I haven't used it enough to have an opinion about using it, but you can build a word template that you hand to pandoc when it is converting to word, and it will stuff all your content into the matching styles in the template. The table templates in word are annoying to use, but you can put nearly all of the formatting into the style and not have to mess with individual tables.

Mostly just throwing stuff out there in case you hadn't looked at it.

Thanks! I actually have not spent much time looking into that and will see if it helps.
First of all, thank you for sharing! Much appreciated for the added insight.

How often do you tend to re-run analysis code and end up fiddling with tables in Word?

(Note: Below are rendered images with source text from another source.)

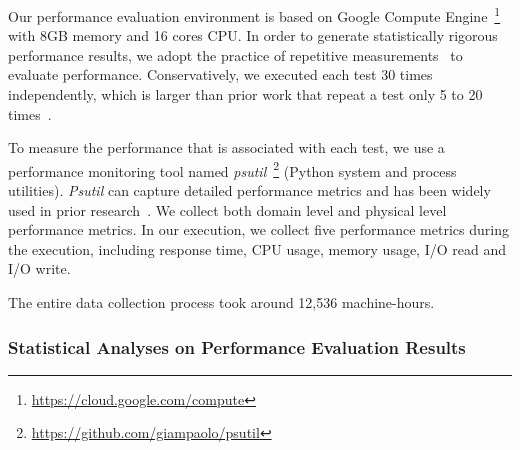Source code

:
Our performance evaluation environment is based on Google Compute Engine~\footnote{\url{https://cloud.google.com/compute}} with 8GB memory and 16 cores CPU. In order to generate statistically rigorous performance results, we adopt the practice of repetitive measurements~\cite{peterfse} to evaluate performance. Conservatively, we executed each test 30 times independently, which is larger than prior work that  %
repeat a test only 5 to 20 times~\cite{Laaber2018MSR, Leitner2016TIT,DBLP:journals/ese/LaaberSL19}. 

To measure the performance that is associated with each test, we %
use a performance monitoring tool named \emph{psutil}~\footnote{\url{https://github.com/giampaolo/psutil}} (Python system and process utilities). %
\emph{Psutil} can capture detailed performance metrics and has been widely used in prior research~\cite{DBLP:conf/icsm/ChenS17,DBLP:conf/wosp/YaoPSSTS18}. We collect both domain level and physical level performance metrics. In our execution, we collect five performance metrics during the execution, including response time, CPU usage, memory usage, I/O read and I/O write.

The entire data collection process took around 12,536 machine-hours.

\subsubsection{Statistical Analyses on Performance Evaluation Results}
\label{sec:statisticalAnalysis}

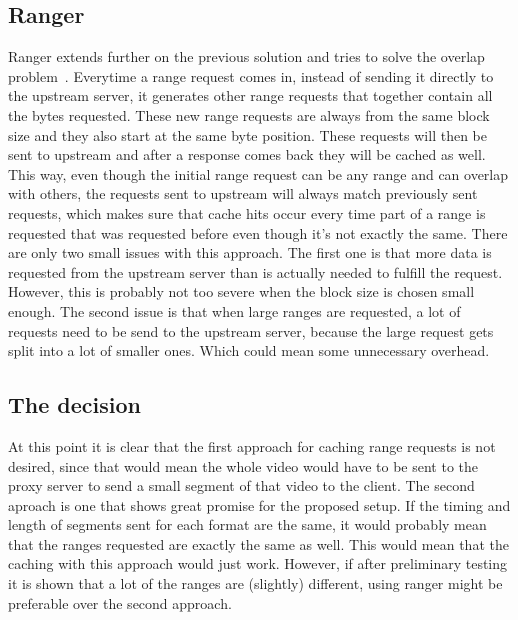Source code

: \documentclass[twoside,openright]{uva-bachelor-thesis}
\begin{document}
\subsection{Ranger}
Ranger extends further on the previous solution and tries to solve the overlap
problem~\autocite{ranger}. Everytime a range request comes in, instead of
sending it directly to the upstream server, it generates other range requests
that together contain all the bytes requested. These new range requests are
always from the same block size and they also start at the same byte position.
These requests will then be sent to upstream and after a response comes back
they will be cached as well.  This way, even though the initial range request
can be any range and can overlap with others, the requests sent to upstream will
always match previously sent requests, which makes sure that cache hits occur
every time part of a range is requested that was requested before even though
it's not exactly the same. There are only two small issues with this approach.
The first one is that more data is requested from the upstream server than is
actually needed to fulfill the request. However, this is probably not too severe
when the block size is chosen small enough. The second issue is that when large
ranges are requested, a lot of requests need to be send to the upstream server,
because the large request gets split into a lot of smaller ones. Which could
mean some unnecessary overhead.

\subsection{The decision}
At this point it is clear that the first approach for caching range requests is
not desired, since that would mean the whole video would have to be sent to the
proxy server to send a small segment of that video to the client. The second
aproach is one that shows great promise for the proposed setup. If the timing
and length of segments sent for each format are the same, it would probably mean
that the ranges requested are exactly the same as well. This would mean that the
caching with this approach would just work. However, if after preliminary
testing it is shown that a lot of the ranges are (slightly) different, using
ranger might be preferable over the second approach.
\end{document}
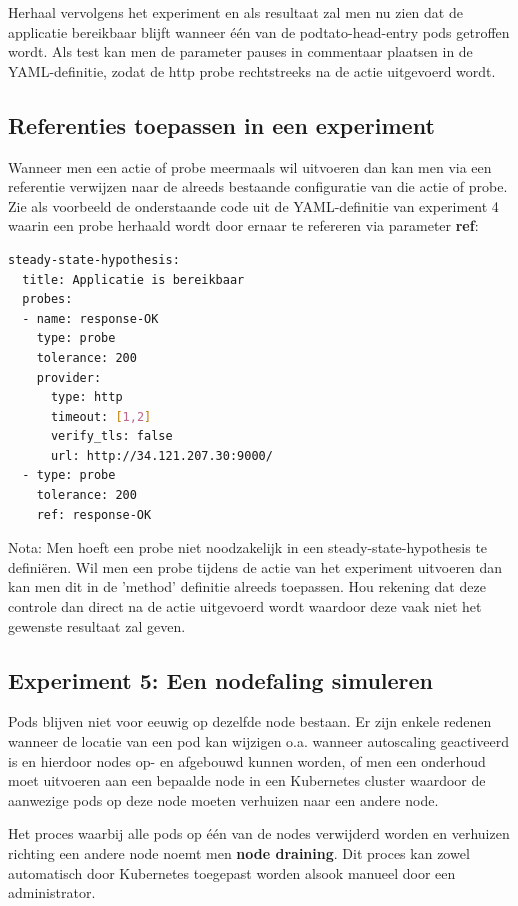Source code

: Herhaal vervolgens het experiment en als resultaat zal men nu zien dat de applicatie bereikbaar blijft wanneer één van de podtato-head-entry pods getroffen wordt. Als test kan men de parameter pauses in commentaar plaatsen in de YAML-definitie, zodat de http probe rechtstreeks na de actie uitgevoerd wordt.  

\subsection{Referenties toepassen in een experiment}

Wanneer men een actie of probe meermaals wil uitvoeren dan kan men via een referentie verwijzen naar de alreeds bestaande configuratie van die actie of probe. Zie als voorbeeld de onderstaande code uit de YAML-definitie van experiment 4 waarin een probe herhaald wordt door ernaar te refereren via parameter {\bf ref}:  

\begin{lstlisting}[language=bash] 
steady-state-hypothesis:
  title: Applicatie is bereikbaar
  probes:
  - name: response-OK
    type: probe
    tolerance: 200
    provider:
      type: http
      timeout: [1,2]
      verify_tls: false
      url: http://34.121.207.30:9000/
  - type: probe 
    tolerance: 200
    ref: response-OK
\end{lstlisting}

Nota: Men hoeft een probe niet noodzakelijk in een steady-state-hypothesis te definiëren. Wil men  een probe tijdens de actie van het experiment uitvoeren dan kan men dit in de 'method' definitie alreeds toepassen. Hou rekening dat deze controle dan direct na de actie uitgevoerd wordt waardoor deze vaak niet het gewenste resultaat zal geven.

\subsection{Experiment 5: Een nodefaling simuleren}

Pods blijven niet voor eeuwig op dezelfde node bestaan. Er zijn enkele redenen wanneer de locatie van een pod kan wijzigen o.a. wanneer autoscaling geactiveerd is en hierdoor nodes op- en afgebouwd kunnen worden, of men een onderhoud moet uitvoeren aan een bepaalde node in een Kubernetes cluster waardoor de aanwezige pods op deze node moeten verhuizen naar een andere node. 

Het proces waarbij alle pods op één van de nodes verwijderd worden en verhuizen richting een andere node noemt men {\bf node draining}. Dit proces kan zowel automatisch door Kubernetes toegepast worden alsook manueel door een administrator. 

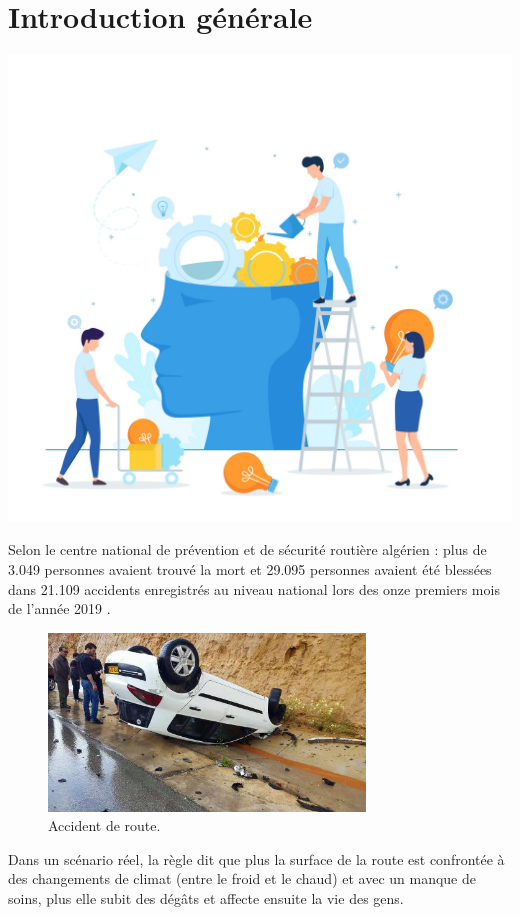 \chapter*{Introduction générale}
\renewcommand{\thesection}{\arabic{section}}
		



\label{chapitre1}
		
		\includegraphics [width=1 \linewidth, height=0.8\textheight, keepaspectratio] {Images/chapterFigures/chOne.png}
		
	
		
    \newpage
    \thispagestyle{plain}
Selon le centre national de prévention et de sécurité routière algérien :
plus de 3.049 personnes avaient trouvé la mort et 29.095 personnes avaient été blessées
dans 21.109 accidents enregistrés au niveau national lors des onze premiers mois de l'année 2019  \cite{nassimaAccidentsRouteAlger}.
\begin{figure}[h!]
  \center
  \includegraphics[width=0.75\textwidth]{Images/chapter1/accident.jpg}
  \caption{Accident de route.}
  \label{fig:Accident}
\end{figure}
Dans un scénario réel, la règle dit que plus la surface de la route est confrontée
à des changements de climat (entre le froid et le chaud) et avec un manque de soins,
plus elle subit des dégâts et affecte ensuite la vie des gens.

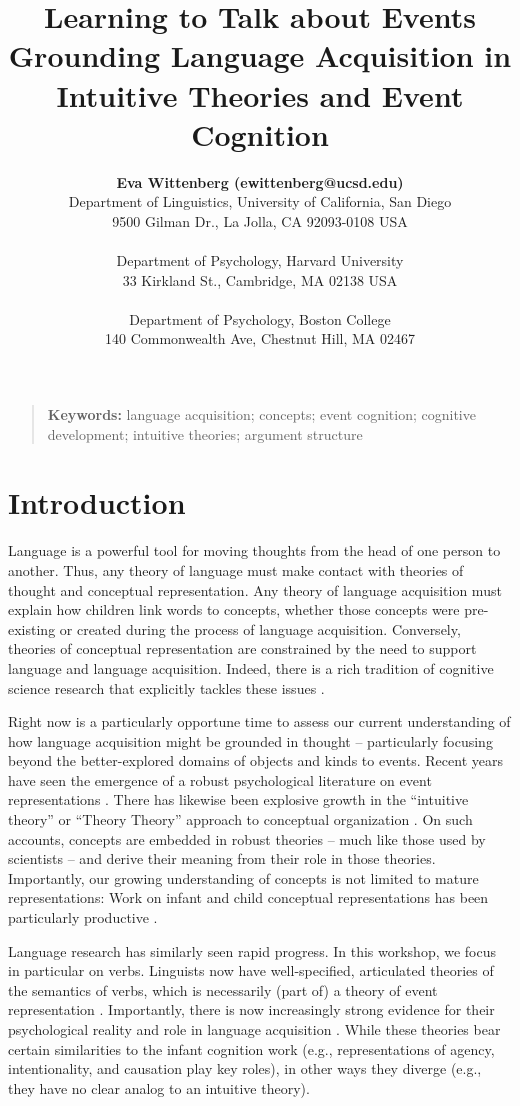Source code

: \documentclass[10pt,letterpaper]{article}
\title{Learning to Talk about Events\\ Grounding Language Acquisition in Intuitive Theories and Event Cognition} %
\author{{\large \bf Eva Wittenberg (ewittenberg@ucsd.edu)} \\
  Department of Linguistics,
  University of California, San Diego \\
  9500 Gilman Dr.,
  La Jolla, CA 92093-0108 USA \\
  \AND {\large \bf Melissa Kline (mekline@mit.edu)} \\
  Department of Psychology,
  Harvard University \\
  33 Kirkland St.,
  Cambridge, MA 02138 USA \\
  \AND {\large \bf Joshua K. Hartshorne (joshua.hartshorne@bc.edu)} \\
  Department of Psychology,
  Boston College \\
  140 Commonwealth Ave,
  Chestnut Hill, MA 02467}
\begin{document}
\maketitle

\begin{quote}
\small
\textbf{Keywords:}
language acquisition; concepts; event cognition; cognitive
development; intuitive theories; argument structure
\end{quote}

\section{Introduction}

Language is a powerful tool for moving thoughts from the
head of one person to another. Thus, any theory of language must make
contact with theories of thought and conceptual representation. Any
theory of language acquisition must explain how children link words to
concepts, whether those concepts were pre-existing or created during
the process of language acquisition. Conversely, theories of
conceptual representation are constrained by the need to support
language and language acquisition. Indeed, there is a rich tradition
of cognitive science research that explicitly tackles these issues \cite{Clark2004,Bowerman1989}.

Right now is a particularly opportune time to assess our
current understanding of how language acquisition might be grounded in
thought -- particularly focusing beyond the better-explored domains of
objects and kinds to events. Recent years have seen the emergence of a
robust psychological literature on event representations \cite{Tversky2013}. There has
likewise been explosive growth in the
``intuitive theory'' or ``Theory Theory'' approach to conceptual organization
\cite{Gopnikinpress,HOT2015,Goodman2011,Battaglia2013}. On such accounts, concepts are
embedded in robust theories -- much like those used by
scientists -- and derive their meaning from their role in those
theories. Importantly, our growing understanding of concepts
is not limited to mature representations: Work on infant and child
conceptual representations has been particularly productive \cite{Gopnikinpress,Ettinger,Henrik2015}.

Language research has similarly seen rapid progress. In this workshop,
we focus in particular on verbs. Linguists now have well-specified,
articulated theories of the semantics of verbs, which is necessarily
(part of) a theory of event representation \cite{Levin2011,Levin2005}. Importantly, there is now increasingly strong evidence for their psychological reality and role in language acquisition
\cite{Ambridge2013,HOSULS}. While these theories bear certain
similarities to the infant cognition work (e.g., representations of
agency, intentionality, and causation play key roles), in other ways
they diverge (e.g., they have no clear analog to an intuitive theory).
\end{document}
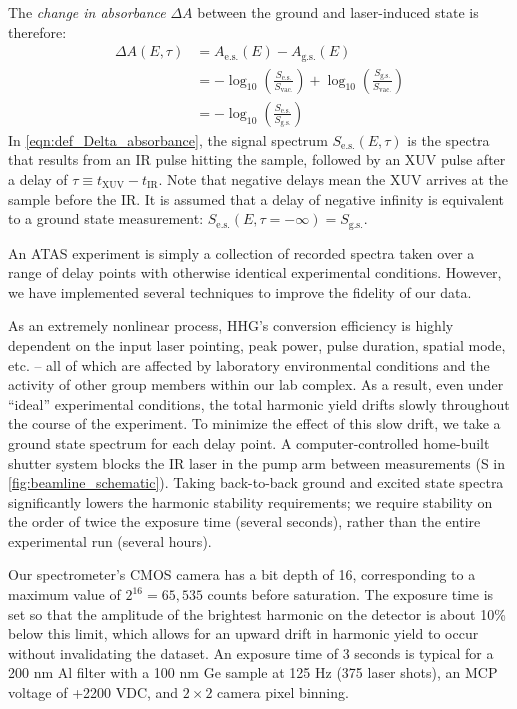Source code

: The \textit{change in absorbance} $\Delta A$ between the ground and laser-induced state is therefore:
\begin{equation}
\begin{aligned}
\Delta A(E,\tau) &= A_{\textrm{e.s.}}(E) - A_{\textrm{g.s.}}(E)\\
&= - \log_{10} \left( \frac{S_{\textrm{e.s.}}}{S_{\textrm{vac.}}} \right) + \log_{10} \left( \frac{S_{\textrm{g.s.}}}{S_{\textrm{vac.}}} \right)\\
&= - \log_{10} \left( \frac{S_{\textrm{e.s.}}}{S_{\textrm{g.s.}}} \right)
\end{aligned}
\label{eqn:def_Delta_absorbance}
\end{equation}
In \cref{eqn:def_Delta_absorbance}, the signal spectrum $S_{\textrm{e.s.}}(E, \tau)$ is the spectra that results from an IR pulse hitting the sample, followed by an XUV pulse after a delay of $\tau \equiv t_{\textrm{XUV}} - t_{\textrm{IR}}$. Note that negative delays mean the XUV arrives at the sample before the IR. It is assumed that a delay of negative infinity is equivalent to a ground state measurement: $S_{\textrm{e.s.}}(E, \tau = - \infty) = S_{\textrm{g.s.}}$.

An ATAS experiment is simply a collection of recorded spectra taken over a range of delay points with otherwise identical experimental conditions. However, we have implemented several techniques to improve the fidelity of our data.

As an extremely nonlinear process, HHG's conversion efficiency is highly dependent on the input laser pointing, peak power, pulse duration, spatial mode, etc. -- all of which are affected by laboratory environmental conditions and the activity of other group members within our lab complex. As a result, even under ``ideal'' experimental conditions, the total harmonic yield drifts slowly throughout the course of the experiment. To minimize the effect of this slow drift, we take a ground state spectrum for each delay point. A computer-controlled home-built shutter system blocks the IR laser in the pump arm between measurements (S in \cref{fig:beamline_schematic}). Taking back-to-back ground and excited state spectra significantly lowers the harmonic stability requirements; we require stability on the order of twice the exposure time (several seconds), rather than the entire experimental run (several hours).

Our spectrometer's CMOS camera has a bit depth of 16, corresponding to a maximum value of $2^{16} = 65,535$ counts before saturation. The exposure time is set so that the amplitude of the brightest harmonic on the detector is about 10\% below this limit, which allows for an upward drift in harmonic yield to occur without invalidating the dataset. An exposure time of 3 seconds is typical for a 200 nm Al filter with a 100 nm Ge sample at 125 Hz (375 laser shots), an MCP voltage of +2200 VDC, and $2 \times 2$ camera pixel binning.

I have had to do it multiple times for every paper I’ve published. I do health economics research, which involves a lot of collaboration with physicians and people from other less quantitative fields (eg public health, implementation science, communications / media). From my experience those collaborators are unwilling to look at results until they look “finished” (ie are in the format that the target journal requires) and are part of a Word document that includes the working draft of the paper. Since they want to use Track Changes as version control, I can’t simply generate the tables again as a Word document and end up having to copy and paste them in, which is a huge time suck and runs the risk of making errors.
What are your thoughts on using Google Docs to prototype this? Correct me if I'm wrong in my logic. You're looking for a way to link end results of your analysis to a 'Word' document that will auto-populate with each re-run. The physicians etc. want a 'clean' manuscript that mimics graphs in the format of the preferred paper + has version control.